Creating an Autoscaling Cluster

To add an autoscaling cluster to a project space, you must be a tenant administrator or have Admin permission in the project space.

Only one autoscaling cluster can be present in a project space at one time. However, the cluster can have multiple job submission queues, and each queue can have a different application associated with it.

Autoscaling cluster workflows are supported for select Ansys applications. These include Ansys Electronics Desktop, Fluids, LS-DYNA, Lumerical, Mechanical, Semiconductor, and Speos applications. Sample configurations are available in Recommended Configurations by Application in the Recommended Usage Guide.

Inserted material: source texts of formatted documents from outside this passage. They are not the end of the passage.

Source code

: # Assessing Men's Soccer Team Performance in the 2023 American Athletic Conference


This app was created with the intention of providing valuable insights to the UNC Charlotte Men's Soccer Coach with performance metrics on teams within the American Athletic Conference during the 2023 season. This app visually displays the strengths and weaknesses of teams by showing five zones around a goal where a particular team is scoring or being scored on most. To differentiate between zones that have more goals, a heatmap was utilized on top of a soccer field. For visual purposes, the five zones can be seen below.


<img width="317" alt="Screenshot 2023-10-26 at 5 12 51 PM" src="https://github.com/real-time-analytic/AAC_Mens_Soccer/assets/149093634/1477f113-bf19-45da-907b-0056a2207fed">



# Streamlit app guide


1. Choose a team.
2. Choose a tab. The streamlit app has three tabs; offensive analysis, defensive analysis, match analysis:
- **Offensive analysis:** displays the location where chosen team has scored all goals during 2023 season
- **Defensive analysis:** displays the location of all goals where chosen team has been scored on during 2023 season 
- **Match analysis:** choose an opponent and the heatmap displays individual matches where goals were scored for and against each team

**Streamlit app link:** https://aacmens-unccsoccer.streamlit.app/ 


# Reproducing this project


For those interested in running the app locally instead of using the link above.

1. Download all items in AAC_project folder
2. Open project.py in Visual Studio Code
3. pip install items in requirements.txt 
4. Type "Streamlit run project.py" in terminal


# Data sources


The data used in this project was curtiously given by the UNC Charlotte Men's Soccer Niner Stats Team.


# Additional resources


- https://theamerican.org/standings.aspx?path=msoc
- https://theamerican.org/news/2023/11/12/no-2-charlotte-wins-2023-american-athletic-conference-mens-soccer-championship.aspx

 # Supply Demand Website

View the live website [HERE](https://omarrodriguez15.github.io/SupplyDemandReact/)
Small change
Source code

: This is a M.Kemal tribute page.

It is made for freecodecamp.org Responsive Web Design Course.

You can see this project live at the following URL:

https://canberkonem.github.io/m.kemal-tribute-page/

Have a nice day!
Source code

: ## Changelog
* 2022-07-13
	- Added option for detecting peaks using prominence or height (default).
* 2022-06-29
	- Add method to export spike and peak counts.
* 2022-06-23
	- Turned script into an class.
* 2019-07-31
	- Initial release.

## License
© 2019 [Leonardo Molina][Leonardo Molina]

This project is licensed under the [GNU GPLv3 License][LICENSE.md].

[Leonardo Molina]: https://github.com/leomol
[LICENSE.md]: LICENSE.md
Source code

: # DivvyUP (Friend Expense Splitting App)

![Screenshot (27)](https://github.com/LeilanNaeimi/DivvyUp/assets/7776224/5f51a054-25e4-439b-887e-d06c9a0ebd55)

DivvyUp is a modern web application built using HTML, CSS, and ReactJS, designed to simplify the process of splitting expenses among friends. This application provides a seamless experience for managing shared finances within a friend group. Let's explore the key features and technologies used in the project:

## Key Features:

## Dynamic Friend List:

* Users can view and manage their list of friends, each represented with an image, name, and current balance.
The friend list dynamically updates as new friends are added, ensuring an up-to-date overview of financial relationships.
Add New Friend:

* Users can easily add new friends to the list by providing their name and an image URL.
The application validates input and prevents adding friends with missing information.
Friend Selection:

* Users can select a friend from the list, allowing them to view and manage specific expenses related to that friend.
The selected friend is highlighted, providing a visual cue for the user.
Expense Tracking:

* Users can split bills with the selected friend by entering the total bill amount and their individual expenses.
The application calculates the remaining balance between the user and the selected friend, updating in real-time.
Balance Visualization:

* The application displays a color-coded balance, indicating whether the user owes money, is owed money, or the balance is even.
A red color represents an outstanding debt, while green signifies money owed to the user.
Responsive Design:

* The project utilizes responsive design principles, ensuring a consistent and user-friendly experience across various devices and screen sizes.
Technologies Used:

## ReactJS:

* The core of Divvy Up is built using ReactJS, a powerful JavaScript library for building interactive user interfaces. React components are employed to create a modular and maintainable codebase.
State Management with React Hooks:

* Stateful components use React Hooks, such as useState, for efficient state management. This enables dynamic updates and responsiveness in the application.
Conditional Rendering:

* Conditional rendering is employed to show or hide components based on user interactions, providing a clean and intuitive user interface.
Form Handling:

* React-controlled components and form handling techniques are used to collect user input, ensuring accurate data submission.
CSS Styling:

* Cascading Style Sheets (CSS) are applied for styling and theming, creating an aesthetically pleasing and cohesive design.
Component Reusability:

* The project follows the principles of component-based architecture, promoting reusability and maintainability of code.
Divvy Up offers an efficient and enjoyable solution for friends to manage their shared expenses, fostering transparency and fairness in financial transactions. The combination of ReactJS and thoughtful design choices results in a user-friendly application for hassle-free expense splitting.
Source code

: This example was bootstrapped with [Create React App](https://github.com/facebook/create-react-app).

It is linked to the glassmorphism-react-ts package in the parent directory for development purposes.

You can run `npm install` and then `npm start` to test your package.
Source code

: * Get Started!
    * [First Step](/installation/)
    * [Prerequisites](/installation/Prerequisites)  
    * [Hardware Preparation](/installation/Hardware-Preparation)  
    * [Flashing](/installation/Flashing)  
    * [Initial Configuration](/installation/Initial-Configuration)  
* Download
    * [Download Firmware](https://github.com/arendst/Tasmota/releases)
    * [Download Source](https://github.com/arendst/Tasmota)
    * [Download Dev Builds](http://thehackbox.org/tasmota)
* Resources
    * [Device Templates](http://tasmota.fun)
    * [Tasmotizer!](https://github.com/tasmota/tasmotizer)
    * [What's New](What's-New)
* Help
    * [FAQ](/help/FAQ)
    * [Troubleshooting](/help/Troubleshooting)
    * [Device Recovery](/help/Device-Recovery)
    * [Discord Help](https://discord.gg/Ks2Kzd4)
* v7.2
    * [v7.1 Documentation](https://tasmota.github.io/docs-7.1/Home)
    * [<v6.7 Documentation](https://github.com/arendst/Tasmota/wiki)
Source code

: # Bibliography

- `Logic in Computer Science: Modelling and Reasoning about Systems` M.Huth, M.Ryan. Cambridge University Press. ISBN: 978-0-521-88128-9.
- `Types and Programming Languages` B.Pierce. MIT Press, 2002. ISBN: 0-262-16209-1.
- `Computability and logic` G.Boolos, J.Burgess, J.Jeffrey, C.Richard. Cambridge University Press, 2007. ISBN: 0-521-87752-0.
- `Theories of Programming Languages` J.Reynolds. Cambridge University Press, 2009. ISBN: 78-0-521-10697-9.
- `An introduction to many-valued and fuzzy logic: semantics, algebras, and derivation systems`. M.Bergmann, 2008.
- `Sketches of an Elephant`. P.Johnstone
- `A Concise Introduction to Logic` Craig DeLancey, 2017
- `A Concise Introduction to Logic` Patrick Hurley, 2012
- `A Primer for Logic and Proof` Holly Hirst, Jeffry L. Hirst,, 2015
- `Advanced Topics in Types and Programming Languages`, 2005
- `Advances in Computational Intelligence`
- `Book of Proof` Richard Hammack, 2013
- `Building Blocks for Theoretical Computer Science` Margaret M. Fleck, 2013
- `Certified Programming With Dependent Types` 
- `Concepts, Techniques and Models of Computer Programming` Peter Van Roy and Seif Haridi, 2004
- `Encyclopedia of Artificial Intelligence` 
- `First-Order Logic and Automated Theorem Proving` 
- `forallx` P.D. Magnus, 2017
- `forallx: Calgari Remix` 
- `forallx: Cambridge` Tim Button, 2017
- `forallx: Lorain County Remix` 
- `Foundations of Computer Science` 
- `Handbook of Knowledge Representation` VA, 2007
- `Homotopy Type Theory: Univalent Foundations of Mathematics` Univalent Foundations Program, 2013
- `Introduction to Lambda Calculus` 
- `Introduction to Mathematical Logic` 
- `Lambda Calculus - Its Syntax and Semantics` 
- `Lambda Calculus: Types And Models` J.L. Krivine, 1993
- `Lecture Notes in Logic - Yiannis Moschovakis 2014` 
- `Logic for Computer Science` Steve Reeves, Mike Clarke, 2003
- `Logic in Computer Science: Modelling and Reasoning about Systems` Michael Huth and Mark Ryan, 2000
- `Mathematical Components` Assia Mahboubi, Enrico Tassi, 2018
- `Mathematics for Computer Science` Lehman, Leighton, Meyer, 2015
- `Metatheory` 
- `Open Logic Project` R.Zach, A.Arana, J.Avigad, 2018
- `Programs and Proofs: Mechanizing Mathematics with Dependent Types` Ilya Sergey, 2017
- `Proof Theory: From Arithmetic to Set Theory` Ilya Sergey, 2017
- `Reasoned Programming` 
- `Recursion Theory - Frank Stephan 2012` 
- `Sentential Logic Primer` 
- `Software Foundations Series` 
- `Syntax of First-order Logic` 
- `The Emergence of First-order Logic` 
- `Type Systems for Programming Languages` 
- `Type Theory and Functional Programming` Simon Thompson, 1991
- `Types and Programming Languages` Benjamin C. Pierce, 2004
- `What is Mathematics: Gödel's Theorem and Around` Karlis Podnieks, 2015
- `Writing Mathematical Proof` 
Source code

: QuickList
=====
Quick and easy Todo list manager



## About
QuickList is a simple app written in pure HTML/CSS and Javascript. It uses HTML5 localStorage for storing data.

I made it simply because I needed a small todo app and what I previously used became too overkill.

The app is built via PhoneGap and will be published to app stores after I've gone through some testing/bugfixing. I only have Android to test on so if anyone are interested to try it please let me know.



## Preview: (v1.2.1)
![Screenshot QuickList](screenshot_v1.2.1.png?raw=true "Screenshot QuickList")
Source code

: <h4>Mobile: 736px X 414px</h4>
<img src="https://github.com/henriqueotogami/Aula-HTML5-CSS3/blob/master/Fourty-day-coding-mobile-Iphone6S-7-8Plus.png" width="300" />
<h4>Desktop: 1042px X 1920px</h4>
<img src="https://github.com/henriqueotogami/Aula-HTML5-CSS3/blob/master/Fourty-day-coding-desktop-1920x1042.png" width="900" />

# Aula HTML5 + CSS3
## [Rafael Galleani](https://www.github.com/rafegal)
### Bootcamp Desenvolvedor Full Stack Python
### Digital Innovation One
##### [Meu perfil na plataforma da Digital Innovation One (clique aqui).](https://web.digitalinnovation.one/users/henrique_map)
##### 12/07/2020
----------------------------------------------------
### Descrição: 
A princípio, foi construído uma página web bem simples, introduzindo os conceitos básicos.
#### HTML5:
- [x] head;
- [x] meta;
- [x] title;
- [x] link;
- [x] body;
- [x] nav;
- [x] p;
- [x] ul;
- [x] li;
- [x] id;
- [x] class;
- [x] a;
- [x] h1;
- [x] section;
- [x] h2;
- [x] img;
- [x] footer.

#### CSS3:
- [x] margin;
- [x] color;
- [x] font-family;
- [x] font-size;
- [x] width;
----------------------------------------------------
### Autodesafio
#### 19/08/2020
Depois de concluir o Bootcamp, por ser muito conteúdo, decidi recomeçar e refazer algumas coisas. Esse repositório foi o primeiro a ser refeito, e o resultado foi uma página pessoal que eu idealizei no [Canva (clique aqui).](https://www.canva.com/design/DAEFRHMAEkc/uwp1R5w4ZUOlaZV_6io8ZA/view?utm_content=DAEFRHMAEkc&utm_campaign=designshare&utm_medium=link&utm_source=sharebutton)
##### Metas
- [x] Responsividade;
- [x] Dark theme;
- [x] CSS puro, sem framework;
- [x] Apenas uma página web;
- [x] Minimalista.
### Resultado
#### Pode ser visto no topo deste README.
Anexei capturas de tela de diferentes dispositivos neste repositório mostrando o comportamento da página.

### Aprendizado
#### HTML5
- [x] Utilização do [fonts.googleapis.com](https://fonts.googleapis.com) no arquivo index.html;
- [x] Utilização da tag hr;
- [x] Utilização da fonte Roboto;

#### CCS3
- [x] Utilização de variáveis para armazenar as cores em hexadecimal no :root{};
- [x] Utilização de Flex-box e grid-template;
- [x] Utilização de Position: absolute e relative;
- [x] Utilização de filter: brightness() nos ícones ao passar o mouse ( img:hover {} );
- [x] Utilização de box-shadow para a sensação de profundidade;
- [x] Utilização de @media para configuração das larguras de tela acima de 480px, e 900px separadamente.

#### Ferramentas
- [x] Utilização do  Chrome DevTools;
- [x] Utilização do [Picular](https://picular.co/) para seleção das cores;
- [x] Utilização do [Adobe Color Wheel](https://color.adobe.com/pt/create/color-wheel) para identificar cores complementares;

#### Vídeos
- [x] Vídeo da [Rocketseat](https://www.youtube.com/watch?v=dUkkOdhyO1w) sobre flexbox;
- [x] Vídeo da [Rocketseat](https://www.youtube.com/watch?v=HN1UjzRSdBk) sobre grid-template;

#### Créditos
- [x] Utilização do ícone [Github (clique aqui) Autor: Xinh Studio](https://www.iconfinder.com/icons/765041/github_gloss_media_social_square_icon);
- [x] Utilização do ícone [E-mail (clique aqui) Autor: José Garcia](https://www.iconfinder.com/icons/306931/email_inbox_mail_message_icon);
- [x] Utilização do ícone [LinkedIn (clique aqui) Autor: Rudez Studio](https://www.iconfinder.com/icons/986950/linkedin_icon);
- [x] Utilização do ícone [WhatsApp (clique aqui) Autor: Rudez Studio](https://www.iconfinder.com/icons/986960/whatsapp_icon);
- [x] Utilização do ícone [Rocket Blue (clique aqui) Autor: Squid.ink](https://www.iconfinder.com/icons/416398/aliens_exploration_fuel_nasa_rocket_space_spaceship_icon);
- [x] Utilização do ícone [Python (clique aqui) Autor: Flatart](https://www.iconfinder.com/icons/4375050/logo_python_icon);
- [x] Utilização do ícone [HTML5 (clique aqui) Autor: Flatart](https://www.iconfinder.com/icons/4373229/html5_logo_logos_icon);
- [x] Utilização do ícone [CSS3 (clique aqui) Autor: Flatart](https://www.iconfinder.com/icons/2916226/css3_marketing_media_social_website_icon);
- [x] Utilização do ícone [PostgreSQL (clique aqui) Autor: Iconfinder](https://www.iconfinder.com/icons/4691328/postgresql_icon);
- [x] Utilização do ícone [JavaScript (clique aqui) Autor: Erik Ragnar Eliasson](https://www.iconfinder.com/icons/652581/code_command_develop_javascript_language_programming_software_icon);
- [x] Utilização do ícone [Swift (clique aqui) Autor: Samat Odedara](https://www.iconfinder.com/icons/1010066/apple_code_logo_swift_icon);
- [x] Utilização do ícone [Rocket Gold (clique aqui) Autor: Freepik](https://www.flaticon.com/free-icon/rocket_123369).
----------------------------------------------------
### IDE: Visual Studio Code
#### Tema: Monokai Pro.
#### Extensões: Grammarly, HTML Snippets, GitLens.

To create an autoscaling cluster, follow these steps:

In the project space, select New resource > Autoscaling Cluster. A Create an Autoscaling Cluster page is displayed.
In the Location section, select the location where the autoscaling cluster will be created. The selection you make here determines which virtual machine sizes will be available for selection when defining cluster node settings.
In the Storage section, specify any existing Azure storage(s) to be mounted to the cluster for application installation and/or simulation files (if applicable). Simulation files include input and output files and may also include scratch files generated during a solution if local scratch is not used.
Existing storages may include an Azure Files SMB storage if one was created during project space creation as well as any Azure Files or Azure NetApp Files storages created for previous autoscaling clusters in the same project space. Storages created for previous clusters may already have cluster application packages installed on them, eliminating the need to install those applications on the new cluster.
To mount a previously created storage to the cluster, enable the Mount to autoscaling cluster toggle next to the storage in the Existing storages panel.
To create a new storage, click Create storage. A form is displayed:

Define the following.
1. From the drop-down, select the desired storage type:
  - Azure Files Storage - NFS. Recommended for the installation of Autoscaling Cluster packages.
  - Azure Netapp Files Storage - NFS. Recommended for high-performance, latency-sensitive workloads that require advanced data management capabilities.
  - Azure Files Storage - SMB. Recommended for file sharing when files need to be accessed on a Windows virtual desktop. Note that this storage type cannot be used for application installations.
  For an overview of storage types see Types of Shared Storage. For more detailed information see the comparison in the Microsoft Azure documentation.
2. Select a Storage capacity that will adequately support the application(s) that you want to install on this storage as well as simulation files (input and output files, and potentially any scratch files generated during a solution if local scratch is not used).
  Note: If this is the first time that Azure NetApp Files storage is being created in the region associated with this project space, an Azure NetApp capacity pool with a default of 1 TiB of storage will be created. This capacity pool will be available to all project spaces in this region. You will be billed based on the size of the capacity pool and can resize the capacity pool in Azure portal if desired. Any storages that you create will be volumes within the capacity pool. Volume size is determined by the size chosen in this step. Note that volume creation will fail if the selected size exceeds the storage available in the capacity pool.
3. Specify a Storage name.
4. Confirm or specify the Mount path of the storage on the cluster. By default, the mount path is automatically populated with the storage name that you specify in the Storage name field.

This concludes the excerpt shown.